Surface impedance and optimum surface resistance of a superconductor with imperfect surface

TL;DR

This paper models the low-frequency surface impedance of imperfect superconducting surfaces, revealing how surface modifications can optimize and reduce surface resistance, crucial for superconducting device performance.

Contribution

It introduces a self-consistent calculation of surface impedance considering surface imperfections, showing how to engineer surface states to minimize losses in superconductors.

Findings

Imperfect surfaces cause non-exponential temperature dependence of surface impedance.

Surface resistance can be minimized by engineering surface density of states.

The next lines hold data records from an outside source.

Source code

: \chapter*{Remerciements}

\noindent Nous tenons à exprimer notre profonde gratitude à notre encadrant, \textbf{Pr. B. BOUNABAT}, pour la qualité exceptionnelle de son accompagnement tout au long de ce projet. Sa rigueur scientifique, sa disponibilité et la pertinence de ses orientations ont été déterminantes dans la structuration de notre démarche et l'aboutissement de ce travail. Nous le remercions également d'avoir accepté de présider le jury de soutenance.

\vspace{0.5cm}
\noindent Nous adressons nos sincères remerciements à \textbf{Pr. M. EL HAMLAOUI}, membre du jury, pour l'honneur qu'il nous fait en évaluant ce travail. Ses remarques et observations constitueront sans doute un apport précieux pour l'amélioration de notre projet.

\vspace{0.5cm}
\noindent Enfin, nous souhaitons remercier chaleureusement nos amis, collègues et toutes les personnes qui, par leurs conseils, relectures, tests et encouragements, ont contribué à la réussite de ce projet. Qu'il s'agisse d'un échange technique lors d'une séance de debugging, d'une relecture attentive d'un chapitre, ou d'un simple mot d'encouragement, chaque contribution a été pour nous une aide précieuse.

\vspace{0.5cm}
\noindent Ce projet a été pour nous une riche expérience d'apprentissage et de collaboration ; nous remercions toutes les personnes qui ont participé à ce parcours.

Surface modifications can reduce residual resistance below ideal surface levels.

Abstract

We calculate a low-frequency surface impedance of a dirty, s-wave superconductor with an imperfect surface incorporating either a thin layer with a reduced pairing constant or a thin, proximity-coupled normal layer. Such structures model realistic surfaces of superconducting materials which can contain oxide layers, absorbed impurities or nonstoichiometric composition. We solved the Usadel equations self-consistently and obtained spatial distributions of the order parameter and the quasiparticle density of states which then were used to calculate a low-frequency surface resistance $R_s(T)$ and the magnetic penetration depth $\lambda(T)$ as functions of temperature in the limit of local London electrodynamics. It is shown that the imperfect surface in a single-band s-wave superconductor results in a non-exponential temperature dependence of $Z(T)$ at $T\ll T_c$ which can mimic the behavior of multiband or d-wave superconductors. The imperfect surface and the broadening of the gap peaks in the quasiparticle density of states $N(\epsilon)$ in the bulk give rise to a weakly temperature-dependent residual surface resistance. We show that the surface resistance can be optimized and even reduced below its value for an ideal surface by engineering $N(\epsilon)$ at the surface using pairbreaking mechanisms, particularly, by incorporating a small density of magnetic impurities or by tuning the thickness and conductivity of the normal layer and its contact resistance. The results of this work address the limit of $R_s$ in superconductors at $T\ll T_c$, and the ways of engineering the optimal density of states by surface nano-structuring and impurities to reduce losses in superconducting micro-resonators, thin film strip lines, and radio frequency cavities for particle accelerators.